The review form also worked well. One potential issue is that reviewers were asked to provide a rating on each of five questions on a 1-4 scale:
- Fund; application is excellent in nearly all respects,
- Likely fund; application is very good,
- Fund if room; application has merit, and
- Do not fund; application has serious deficits.
A large number of the best applicants—more than could be selected—earned 4s on four or five questions. Future programs may wish to provide more choices to discriminate applicants, provided that answers can be calibrated sufficiently. For such a selective process as CIFs, there is value in separating the truly exceptional from the very good. Might seven be a better number of choices? Perhaps consulting with the experts at CERP makes the most sense.

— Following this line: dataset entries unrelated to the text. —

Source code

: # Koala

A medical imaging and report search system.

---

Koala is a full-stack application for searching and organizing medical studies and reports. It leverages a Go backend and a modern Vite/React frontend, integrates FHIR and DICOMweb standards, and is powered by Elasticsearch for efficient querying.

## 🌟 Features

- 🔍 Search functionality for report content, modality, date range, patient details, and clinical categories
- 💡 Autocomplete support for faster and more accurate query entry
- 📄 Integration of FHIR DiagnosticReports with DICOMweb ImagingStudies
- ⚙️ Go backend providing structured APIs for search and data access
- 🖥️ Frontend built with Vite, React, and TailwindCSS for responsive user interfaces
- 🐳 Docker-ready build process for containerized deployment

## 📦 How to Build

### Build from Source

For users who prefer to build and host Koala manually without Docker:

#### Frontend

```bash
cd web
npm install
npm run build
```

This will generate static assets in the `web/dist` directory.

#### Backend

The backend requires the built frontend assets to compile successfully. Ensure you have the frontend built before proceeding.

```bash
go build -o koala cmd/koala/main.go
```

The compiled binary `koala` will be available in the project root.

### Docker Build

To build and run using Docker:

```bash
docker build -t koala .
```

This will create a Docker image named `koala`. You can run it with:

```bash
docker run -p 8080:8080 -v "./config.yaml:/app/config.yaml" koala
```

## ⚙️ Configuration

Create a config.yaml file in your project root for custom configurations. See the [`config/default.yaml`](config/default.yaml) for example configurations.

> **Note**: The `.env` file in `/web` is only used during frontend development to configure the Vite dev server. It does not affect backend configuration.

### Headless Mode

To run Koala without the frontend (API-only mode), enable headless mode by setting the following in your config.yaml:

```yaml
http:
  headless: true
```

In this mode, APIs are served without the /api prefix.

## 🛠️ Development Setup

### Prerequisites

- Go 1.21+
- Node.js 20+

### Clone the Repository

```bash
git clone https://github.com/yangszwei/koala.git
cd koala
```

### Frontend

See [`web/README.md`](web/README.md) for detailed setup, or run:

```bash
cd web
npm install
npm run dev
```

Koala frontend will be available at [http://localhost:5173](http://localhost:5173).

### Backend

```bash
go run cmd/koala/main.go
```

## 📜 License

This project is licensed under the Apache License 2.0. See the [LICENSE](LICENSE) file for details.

As discussed above, the final selection process was supported by various software. Most worked well. Most challenging was the use of Cadmium, the key system supporting the process. We would not use Cadmium again and instead would be inclined to stand up an instance of one of the conference review systems that are used in computer science.

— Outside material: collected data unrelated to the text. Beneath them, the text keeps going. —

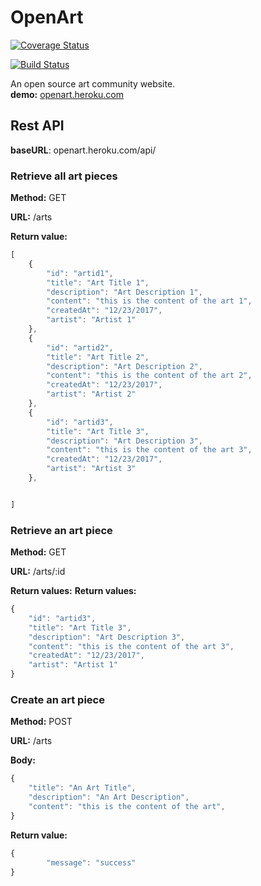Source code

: # OpenArt

[![Coverage Status](https://coveralls.io/repos/Hamzali/openart/badge.svg?branch=master)](https://coveralls.io/r/Hamzali/openart?branch=master)

[![Build Status](https://travis-ci.org/Hamzali/openart.svg?branch=master)](https://travis-ci.org/Hamzali/openart)

An open source art community website.\
**demo:** [openart.heroku.com](https://openart.heroku.com)


## Rest API

**baseURL**: openart.heroku.com/api/

### **Retrieve all art pieces**

**Method:** GET

**URL:** /arts

**Return value:** 
```javascript
[
    {
        "id": "artid1",
        "title": "Art Title 1",
        "description": "Art Description 1",
        "content": "this is the content of the art 1",
        "createdAt": "12/23/2017",
        "artist": "Artist 1"
    },
    {
        "id": "artid2",
        "title": "Art Title 2",
        "description": "Art Description 2",
        "content": "this is the content of the art 2",
        "createdAt": "12/23/2017",
        "artist": "Artist 2"
    },
    {
        "id": "artid3",
        "title": "Art Title 3",
        "description": "Art Description 3",
        "content": "this is the content of the art 3",
        "createdAt": "12/23/2017",
        "artist": "Artist 3"
    },


]
```

### **Retrieve an art piece**

**Method:** GET

**URL:** /arts/:id

**Return values:**
**Return values:** 
```javascript
{
    "id": "artid3",
    "title": "Art Title 3",
    "description": "Art Description 3",
    "content": "this is the content of the art 3",
    "createdAt": "12/23/2017",
    "artist": "Artist 1" 
}
```


### **Create an art piece**

**Method:** POST

**URL:** /arts

**Body:**
```javascript
{
    "title": "An Art Title",
    "description": "An Art Description",
    "content": "this is the content of the art", 
}
```


**Return value:** 
```javascript
{
        "message": "success"
}
```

Cadmium was recommended due to its previous use by CRA-WP and its existing contact with CRA. However, CRA-WP’s use is different from CIF use, principally because CRA-WP’s equivalent of CIF’s Selection Committee does all reviewing rather than sending applications to external reviewers. Externally, Cadmium was satisfactory for applicants, mentors, letter writers and reviewers. One significant issue is that Cadmium did not identify or track most conflicts of interest, so we had to rely on reviewers self-identifying the COIs. Internally, Cadmium was less good for the Selection Committee and especially support staff. Many actions in Cadmium require many clicks, e.g. to view application components. Referees had to be asked out of band, added to the Cadmium, and then assigned to applications. Many COIs were dealt with after review assignments were made on an already short time table.
Another major issue was Cadmium’s communication component. While in theory it was convenient to be able to send mass emails to applicants and reviewers from the system, we found many emails were blocked from certain mailboxes and blacklisted on a number of university emails. This caused many problems not only with reviewers and applicants, but with referees. Emails asking for letters of recommendation were automatically sent out and collected through the system, many reported never receiving the request causing confusion, last minute letter writing and declined late applications.
We lacked confidence that Cadmium would support all questions and views we might want for the final selection process. With considerable staff effort, we were able to export key information into Google sheets and documents that served the process well. Of course, it is easier to find flaws in the software that one is using than the software one is considering to use.
Subaward indirect costs for CIF 2020 were limited to 35% (https://www.nsf.gov/bfa/dias/policy/):
Computing Innovation Fellows Project 2020, Award No. 2030859, Prime Awardee: Computing Research Association (subawardees indirect cost recovery limited to 35%).
This is a larger number than the 25% used for the original CIF program that generated no push back. The current rate of 35% generated pushback—but ultimately acceptance—by several institutions, perhaps reflecting how COVID-19 is hurting university finances worse than the Great Recession. Insisting on a lower overhead rate does allow CIF to fund more fellows, but these are difficult times for universities.